- Opening Delimiter -

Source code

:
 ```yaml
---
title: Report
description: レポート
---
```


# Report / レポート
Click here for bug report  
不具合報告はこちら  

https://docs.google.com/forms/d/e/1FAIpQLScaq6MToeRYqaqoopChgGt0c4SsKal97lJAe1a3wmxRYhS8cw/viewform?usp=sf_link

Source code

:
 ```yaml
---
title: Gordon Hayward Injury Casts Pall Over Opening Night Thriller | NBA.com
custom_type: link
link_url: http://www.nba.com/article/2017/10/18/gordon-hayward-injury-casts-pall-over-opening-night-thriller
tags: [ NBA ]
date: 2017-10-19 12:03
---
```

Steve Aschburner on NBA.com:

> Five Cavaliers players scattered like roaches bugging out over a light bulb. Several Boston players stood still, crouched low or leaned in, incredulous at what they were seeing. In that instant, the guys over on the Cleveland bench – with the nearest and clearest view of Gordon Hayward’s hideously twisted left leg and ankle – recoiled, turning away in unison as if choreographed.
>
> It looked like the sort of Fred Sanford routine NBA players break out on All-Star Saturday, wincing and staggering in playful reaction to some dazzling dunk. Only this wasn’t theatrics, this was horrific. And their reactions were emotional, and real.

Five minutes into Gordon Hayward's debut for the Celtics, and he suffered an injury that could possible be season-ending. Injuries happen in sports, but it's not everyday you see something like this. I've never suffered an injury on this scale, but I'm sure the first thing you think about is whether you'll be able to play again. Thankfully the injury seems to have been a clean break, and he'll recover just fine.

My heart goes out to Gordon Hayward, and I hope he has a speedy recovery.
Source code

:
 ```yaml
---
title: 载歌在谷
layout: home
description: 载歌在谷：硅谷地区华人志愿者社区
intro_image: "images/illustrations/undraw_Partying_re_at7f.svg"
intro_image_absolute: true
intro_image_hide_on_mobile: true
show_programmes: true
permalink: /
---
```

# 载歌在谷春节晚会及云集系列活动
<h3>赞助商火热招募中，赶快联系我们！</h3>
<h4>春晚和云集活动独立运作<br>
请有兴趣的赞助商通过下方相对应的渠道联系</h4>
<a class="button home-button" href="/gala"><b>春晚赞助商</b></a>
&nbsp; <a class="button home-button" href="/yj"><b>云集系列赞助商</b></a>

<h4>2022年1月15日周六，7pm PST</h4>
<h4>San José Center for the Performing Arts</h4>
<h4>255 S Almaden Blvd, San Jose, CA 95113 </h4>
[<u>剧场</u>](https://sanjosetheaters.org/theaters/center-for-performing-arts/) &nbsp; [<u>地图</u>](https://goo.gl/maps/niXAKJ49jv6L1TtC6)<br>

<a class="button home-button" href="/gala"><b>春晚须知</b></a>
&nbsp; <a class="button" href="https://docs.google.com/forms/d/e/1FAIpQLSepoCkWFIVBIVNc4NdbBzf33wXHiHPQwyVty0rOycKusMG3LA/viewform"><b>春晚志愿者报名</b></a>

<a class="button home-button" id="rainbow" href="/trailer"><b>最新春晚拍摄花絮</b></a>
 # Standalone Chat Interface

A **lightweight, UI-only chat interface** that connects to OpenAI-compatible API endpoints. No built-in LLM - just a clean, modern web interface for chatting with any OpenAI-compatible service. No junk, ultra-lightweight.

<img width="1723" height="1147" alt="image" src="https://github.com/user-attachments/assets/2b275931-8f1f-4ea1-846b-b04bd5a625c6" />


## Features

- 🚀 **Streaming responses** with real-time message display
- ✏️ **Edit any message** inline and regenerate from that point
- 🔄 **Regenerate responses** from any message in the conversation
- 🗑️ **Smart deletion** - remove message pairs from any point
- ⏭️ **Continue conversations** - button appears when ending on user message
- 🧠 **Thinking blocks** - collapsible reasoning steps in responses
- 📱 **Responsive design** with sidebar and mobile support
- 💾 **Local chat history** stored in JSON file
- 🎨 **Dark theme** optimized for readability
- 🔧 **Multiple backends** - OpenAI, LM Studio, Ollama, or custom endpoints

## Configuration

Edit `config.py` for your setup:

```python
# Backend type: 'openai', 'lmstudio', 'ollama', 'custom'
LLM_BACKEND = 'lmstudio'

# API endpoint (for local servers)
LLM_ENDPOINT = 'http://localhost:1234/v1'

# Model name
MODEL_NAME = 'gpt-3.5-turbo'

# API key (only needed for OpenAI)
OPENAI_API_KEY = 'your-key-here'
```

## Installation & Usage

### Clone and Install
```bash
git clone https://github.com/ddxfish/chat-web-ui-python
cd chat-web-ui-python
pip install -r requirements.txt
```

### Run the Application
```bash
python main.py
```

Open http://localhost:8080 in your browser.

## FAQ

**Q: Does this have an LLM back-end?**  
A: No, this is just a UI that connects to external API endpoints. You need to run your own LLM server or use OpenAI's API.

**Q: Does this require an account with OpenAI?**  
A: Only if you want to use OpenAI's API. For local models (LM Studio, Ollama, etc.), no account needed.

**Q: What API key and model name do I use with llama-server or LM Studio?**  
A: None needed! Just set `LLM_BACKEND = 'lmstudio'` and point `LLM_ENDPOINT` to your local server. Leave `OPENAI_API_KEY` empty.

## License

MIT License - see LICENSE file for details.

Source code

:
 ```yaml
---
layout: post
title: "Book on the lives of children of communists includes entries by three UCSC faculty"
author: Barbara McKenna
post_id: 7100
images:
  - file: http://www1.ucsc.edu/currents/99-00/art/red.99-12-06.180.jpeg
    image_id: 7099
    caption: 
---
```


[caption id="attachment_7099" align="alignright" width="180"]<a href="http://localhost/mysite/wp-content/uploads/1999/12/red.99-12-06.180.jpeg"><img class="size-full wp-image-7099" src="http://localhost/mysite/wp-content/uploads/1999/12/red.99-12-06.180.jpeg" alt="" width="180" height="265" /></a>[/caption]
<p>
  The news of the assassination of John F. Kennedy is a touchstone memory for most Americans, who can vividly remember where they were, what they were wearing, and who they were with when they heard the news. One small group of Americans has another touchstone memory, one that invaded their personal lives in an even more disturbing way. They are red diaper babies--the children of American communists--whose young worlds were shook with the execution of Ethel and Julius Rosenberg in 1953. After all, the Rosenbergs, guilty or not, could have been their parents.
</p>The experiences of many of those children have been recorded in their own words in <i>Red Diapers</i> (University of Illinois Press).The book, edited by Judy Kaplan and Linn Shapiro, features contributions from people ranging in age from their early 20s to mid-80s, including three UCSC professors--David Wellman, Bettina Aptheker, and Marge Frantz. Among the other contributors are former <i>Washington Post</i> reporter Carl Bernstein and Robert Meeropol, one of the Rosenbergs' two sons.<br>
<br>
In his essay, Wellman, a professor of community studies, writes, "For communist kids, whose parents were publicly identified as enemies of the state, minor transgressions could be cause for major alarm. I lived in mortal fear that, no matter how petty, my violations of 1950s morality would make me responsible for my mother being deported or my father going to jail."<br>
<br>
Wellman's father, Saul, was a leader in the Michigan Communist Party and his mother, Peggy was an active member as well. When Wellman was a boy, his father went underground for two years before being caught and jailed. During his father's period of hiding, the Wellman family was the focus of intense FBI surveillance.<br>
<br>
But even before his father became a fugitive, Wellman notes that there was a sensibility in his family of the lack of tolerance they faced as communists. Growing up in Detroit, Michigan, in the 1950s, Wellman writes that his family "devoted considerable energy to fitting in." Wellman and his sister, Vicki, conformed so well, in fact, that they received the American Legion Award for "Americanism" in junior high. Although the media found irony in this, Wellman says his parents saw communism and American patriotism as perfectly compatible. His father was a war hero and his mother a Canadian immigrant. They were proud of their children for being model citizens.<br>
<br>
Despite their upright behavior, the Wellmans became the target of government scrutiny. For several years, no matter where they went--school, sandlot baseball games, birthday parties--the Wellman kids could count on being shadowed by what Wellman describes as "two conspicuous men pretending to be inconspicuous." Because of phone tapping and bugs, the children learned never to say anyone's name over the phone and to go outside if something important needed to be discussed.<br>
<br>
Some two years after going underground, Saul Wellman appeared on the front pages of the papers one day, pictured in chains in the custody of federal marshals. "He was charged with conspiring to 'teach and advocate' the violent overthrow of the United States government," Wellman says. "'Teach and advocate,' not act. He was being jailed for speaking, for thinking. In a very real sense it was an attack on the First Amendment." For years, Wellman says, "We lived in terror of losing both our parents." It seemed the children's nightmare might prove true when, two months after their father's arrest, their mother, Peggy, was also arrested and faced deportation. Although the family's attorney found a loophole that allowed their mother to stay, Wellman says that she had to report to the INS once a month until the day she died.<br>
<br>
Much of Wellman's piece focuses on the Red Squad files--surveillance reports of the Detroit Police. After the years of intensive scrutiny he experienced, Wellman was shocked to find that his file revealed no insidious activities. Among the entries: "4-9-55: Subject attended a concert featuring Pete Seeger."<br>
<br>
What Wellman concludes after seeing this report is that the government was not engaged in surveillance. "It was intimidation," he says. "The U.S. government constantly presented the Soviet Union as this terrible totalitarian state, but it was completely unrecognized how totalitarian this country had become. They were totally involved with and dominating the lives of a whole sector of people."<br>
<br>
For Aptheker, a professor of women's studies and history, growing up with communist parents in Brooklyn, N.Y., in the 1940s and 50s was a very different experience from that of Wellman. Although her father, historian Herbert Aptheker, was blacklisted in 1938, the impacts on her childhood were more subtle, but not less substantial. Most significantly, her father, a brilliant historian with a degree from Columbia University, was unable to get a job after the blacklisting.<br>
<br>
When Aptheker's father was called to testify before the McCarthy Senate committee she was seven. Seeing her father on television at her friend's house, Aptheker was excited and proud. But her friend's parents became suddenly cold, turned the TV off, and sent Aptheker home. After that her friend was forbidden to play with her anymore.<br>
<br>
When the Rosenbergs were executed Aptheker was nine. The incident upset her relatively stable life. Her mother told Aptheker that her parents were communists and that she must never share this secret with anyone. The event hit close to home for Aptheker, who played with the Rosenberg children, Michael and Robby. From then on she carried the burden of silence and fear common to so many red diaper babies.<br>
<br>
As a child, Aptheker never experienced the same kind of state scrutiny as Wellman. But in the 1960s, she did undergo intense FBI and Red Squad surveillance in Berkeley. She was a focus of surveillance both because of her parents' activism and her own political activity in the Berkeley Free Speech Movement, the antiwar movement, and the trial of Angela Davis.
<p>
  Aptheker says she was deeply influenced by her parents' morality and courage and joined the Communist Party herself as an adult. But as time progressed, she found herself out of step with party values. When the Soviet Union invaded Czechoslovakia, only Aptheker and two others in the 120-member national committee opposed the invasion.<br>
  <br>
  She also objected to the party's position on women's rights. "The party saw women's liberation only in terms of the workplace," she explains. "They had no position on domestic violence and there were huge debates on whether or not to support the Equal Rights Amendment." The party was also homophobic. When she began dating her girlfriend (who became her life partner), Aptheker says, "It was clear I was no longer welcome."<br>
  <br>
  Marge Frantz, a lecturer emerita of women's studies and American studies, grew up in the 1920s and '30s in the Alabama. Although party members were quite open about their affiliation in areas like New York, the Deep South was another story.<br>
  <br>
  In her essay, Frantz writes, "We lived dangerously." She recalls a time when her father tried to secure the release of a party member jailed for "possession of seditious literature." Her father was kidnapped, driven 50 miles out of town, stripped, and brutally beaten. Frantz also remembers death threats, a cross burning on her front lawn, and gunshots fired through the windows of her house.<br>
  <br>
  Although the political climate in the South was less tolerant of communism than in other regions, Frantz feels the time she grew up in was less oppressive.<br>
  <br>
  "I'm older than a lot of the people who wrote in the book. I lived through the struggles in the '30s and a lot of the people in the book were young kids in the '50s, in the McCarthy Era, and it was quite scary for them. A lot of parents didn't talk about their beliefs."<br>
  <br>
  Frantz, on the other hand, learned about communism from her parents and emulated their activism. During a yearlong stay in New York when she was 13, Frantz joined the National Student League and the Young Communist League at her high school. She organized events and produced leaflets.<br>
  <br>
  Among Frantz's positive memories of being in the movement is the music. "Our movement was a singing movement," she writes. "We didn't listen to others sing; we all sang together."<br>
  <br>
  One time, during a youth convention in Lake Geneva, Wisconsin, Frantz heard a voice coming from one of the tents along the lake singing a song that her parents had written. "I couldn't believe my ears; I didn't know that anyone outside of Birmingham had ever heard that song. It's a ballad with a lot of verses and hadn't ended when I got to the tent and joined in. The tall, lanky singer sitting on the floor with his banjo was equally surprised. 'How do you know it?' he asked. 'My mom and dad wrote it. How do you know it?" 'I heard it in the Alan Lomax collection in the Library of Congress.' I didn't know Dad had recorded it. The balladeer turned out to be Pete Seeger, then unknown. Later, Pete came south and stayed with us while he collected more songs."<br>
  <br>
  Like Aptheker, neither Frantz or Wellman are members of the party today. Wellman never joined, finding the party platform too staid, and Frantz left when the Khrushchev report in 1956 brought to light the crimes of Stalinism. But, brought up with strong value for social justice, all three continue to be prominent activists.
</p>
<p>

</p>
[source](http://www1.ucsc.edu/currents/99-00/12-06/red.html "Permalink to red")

- Closing Delimiter -

Show each line in the listing above that has "viewform".

_Exercise result_
https://docs.google.com/forms/d/e/1FAIpQLScaq6MToeRYqaqoopChgGt0c4SsKal97lJAe1a3wmxRYhS8cw/viewform?usp=sf_link
&nbsp; <a class="button" href="https://docs.google.com/forms/d/e/1FAIpQLSepoCkWFIVBIVNc4NdbBzf33wXHiHPQwyVty0rOycKusMG3LA/viewform"><b>春晚志愿者报名</b></a>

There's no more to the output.